Wenn man etwas über die Blindschleiche zum Besten gibt, sollte man als erstes erwähnen, dass der lateinische Name "Aguis fraglilis" ziemlich irreführend ist. Denn die Blindschleiche ist keine Schlange, auch wenn sie sich beinlos durch die Gegend schlängelt. Nur das "zerbrechliche", das stimmt. Denn wenn sie von einem Feind gepackt wird, zerbricht sie quasi: Sie wirft ihren Schwanz ab, so wie das vielen Echsen als Schutzfunktion eigen ist. Das trächtige, sich sonnende Weibchen auf dem zweiten Foto zeigt das beispielhaft. Echsen? Ja. Echsen. Denn genau das ist sie, eine Echse. Verwirrt? Okay. Macht aber nichts.
Hauptmerkmale dafür, dass die Blindschleiche zu den Echsen zählt, ist die Tatsache, dass ihre Embryonen vor ihrer Geburt winzige Anlagen von vier Gliedmaßen aufweisen. Auch ihre im Gegensatz zu Schlangen etwas behäbige Art der Fortbewegung sowie ihre beweglichen Augenlider gehören unter anderem zu diesen Merkmalen. Wie dem auch sei. Die Blindschleiche ist ein unglaublich hübsches Reptil, finde ich. Ihre Augen haben etwas Kluges, Weises. Und sie hat die Ruhe weg. Egal, ob sie unterwegs ist oder frisst - alles geschieht langsam und wirkt irgendwie unbeholfen. Das "Schleiche" in ihrem Namen passt von daher sehr gut. Mit dem "Blind" sieht es da schon anders aus. Tatsächlich kann das Echsentier nicht besonders gut sehen. Ihr Name "Blindschleiche" ist aber nicht darauf zurückzuführen, sondern auf die seine sprachliche Herkunft. "Plintslicho", so wurde sie im Alt-Hochdeutschen genannt und das bedeutet so viel wie "blendender Schleicher". Und wenn man sich Blindschleichen so anschaut, dann passt diese Bezeichnung hervorragend. Ihre metallisch schimmernde graue oder bräunliche Haut schimmert in der Sonne besonders schön.

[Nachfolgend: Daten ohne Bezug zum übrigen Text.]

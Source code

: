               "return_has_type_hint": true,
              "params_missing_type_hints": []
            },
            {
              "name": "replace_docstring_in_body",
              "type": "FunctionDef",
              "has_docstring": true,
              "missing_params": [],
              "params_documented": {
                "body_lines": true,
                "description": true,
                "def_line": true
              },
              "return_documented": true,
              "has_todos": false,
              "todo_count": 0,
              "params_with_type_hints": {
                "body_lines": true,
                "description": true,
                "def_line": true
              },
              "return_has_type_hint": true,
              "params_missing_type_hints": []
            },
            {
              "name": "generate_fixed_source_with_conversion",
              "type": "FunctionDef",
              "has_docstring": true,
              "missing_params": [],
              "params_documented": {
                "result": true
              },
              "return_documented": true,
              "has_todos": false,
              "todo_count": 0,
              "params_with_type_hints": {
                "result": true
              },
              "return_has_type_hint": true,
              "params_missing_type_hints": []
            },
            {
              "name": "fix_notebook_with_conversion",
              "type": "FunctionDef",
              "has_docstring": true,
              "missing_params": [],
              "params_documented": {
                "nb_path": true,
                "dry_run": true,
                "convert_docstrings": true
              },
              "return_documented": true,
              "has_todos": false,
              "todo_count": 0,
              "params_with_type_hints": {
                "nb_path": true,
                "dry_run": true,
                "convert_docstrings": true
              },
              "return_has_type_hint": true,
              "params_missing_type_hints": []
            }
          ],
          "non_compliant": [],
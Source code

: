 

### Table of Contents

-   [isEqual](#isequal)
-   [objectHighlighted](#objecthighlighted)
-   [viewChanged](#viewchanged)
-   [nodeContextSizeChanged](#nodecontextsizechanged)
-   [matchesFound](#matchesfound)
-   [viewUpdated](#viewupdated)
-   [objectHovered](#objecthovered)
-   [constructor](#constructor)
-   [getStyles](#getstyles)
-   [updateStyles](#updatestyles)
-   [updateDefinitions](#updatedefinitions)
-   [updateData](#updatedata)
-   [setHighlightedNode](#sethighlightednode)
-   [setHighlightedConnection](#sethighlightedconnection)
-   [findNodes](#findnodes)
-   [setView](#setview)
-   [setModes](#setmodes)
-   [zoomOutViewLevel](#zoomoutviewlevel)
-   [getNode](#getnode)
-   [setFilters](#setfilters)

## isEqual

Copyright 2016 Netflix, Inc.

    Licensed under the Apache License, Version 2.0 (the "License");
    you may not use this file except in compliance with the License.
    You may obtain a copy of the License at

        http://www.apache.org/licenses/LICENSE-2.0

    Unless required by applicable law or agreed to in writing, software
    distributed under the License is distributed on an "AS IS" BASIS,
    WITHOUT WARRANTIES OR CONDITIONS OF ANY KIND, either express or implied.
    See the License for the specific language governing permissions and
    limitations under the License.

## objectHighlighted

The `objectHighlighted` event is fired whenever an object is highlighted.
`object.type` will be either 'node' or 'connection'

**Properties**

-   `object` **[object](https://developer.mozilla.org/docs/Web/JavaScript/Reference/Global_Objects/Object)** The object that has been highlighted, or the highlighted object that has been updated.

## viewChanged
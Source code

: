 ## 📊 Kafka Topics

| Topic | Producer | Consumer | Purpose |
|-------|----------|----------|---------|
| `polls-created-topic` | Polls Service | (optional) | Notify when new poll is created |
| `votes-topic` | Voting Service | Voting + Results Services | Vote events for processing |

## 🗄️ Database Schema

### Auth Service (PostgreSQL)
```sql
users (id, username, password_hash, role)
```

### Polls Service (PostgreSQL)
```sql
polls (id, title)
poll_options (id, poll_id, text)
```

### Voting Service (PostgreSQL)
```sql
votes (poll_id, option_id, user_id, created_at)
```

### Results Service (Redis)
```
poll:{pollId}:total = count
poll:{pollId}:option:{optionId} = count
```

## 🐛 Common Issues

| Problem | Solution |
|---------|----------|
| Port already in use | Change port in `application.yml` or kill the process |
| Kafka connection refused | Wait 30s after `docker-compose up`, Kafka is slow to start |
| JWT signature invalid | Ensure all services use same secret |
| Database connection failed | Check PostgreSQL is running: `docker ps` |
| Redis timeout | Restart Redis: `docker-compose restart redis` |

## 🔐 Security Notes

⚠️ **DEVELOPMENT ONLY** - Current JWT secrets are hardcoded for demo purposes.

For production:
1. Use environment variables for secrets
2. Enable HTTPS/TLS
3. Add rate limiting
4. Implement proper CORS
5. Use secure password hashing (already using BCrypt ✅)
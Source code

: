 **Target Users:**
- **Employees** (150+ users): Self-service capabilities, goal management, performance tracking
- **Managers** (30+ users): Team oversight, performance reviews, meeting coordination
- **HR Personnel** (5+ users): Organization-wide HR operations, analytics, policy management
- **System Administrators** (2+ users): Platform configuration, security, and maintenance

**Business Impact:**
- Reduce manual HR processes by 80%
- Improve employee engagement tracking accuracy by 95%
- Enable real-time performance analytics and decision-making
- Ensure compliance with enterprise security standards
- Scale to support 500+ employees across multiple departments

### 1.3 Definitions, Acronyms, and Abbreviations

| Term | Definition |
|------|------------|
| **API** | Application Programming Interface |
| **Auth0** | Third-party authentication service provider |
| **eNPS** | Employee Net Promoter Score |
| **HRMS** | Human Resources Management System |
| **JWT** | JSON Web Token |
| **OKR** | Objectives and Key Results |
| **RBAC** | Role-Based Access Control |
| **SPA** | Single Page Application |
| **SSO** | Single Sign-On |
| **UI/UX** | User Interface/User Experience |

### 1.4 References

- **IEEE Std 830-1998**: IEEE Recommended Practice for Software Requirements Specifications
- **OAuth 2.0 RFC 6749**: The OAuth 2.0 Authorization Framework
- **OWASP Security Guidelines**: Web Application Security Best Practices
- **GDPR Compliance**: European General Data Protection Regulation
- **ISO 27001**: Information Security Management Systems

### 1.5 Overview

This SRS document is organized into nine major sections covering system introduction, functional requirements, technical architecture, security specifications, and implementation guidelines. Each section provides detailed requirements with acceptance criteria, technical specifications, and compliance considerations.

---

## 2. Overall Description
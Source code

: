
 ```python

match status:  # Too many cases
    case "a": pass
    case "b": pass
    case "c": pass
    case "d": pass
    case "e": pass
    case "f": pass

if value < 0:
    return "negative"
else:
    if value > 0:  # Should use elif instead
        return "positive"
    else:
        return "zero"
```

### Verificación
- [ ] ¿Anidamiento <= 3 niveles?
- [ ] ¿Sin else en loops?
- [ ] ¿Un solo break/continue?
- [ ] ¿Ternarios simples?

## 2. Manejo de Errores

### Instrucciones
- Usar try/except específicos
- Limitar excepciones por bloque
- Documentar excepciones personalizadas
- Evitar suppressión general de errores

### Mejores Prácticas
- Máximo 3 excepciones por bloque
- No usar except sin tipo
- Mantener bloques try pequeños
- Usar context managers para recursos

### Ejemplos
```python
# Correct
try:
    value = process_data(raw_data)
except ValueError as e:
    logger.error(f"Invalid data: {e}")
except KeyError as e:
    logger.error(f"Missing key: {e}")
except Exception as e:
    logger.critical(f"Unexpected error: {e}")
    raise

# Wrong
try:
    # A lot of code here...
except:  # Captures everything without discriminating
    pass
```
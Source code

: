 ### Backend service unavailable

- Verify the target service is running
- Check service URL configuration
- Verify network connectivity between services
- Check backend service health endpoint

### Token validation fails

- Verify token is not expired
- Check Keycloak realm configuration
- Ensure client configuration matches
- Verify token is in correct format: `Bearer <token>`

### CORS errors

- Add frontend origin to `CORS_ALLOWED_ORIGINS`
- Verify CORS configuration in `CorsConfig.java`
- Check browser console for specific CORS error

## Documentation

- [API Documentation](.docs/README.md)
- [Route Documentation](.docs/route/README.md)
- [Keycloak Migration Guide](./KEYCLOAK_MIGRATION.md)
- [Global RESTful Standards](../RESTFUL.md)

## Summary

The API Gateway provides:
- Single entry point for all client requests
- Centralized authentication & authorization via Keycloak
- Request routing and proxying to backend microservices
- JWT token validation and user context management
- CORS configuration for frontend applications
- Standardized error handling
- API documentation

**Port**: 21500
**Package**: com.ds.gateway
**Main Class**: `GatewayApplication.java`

Allerdings hat die langsame Lebensweise der Blindschleiche einen erheblichen Nachteil. Wie alle Reptilien lieben und brauchen Blindschleichen Wärme und liegen deshalb besonders gern auf sonnenerwärmten Wegen oder Straßen. Aber im Gegensatz zu Ringelnattern oder Zauneidechsen bleiben sie bei Annäherung eines Menschen oder Fahrzeuges oft liegen und fliehen nicht blitzschnell ins nächstgelegene Versteck. Mir ist es nämlich schon oft passiert, dass ich fast auf eine Blindschleiche raufgetreten wäre, weil sie reglos mitten auf einem Waldweg lag und keine Anstalten machte, zu verschwinden. Durch ihre bräunliche Farbe sind sie zudem hervorragend getarnt und auf einem Waldweg kaum zu erkennen. Und selbst, wenn man direkt vor ihnen in die Knie geht, um sie zu fotografieren, rühren sie sich nicht vom Fleck. Was für den Fotografen ein Glück ist, bedeutet für sie leider oft den Tod. Ich habe in meinem Leben um ein Vielfaches mehr von Autos und Fahrrädern überfahrene Blindschleichen gesehen als lebendige.
Außerdem befinden sie sich auf einem Weg oder einer Straße wie auf dem berühmten Präsentierteller, und zwar für ihre zahlreichen Fressfeinde. Dazu gehören nicht nur Graureiher, Storch und Nebelkrähe oder Kolkrabe, Mäusebussard und Schlangenadler, sondern auch Rotfuchs, Dachs und Iltis sowie Hauskatzen, um nur einige zu nennen.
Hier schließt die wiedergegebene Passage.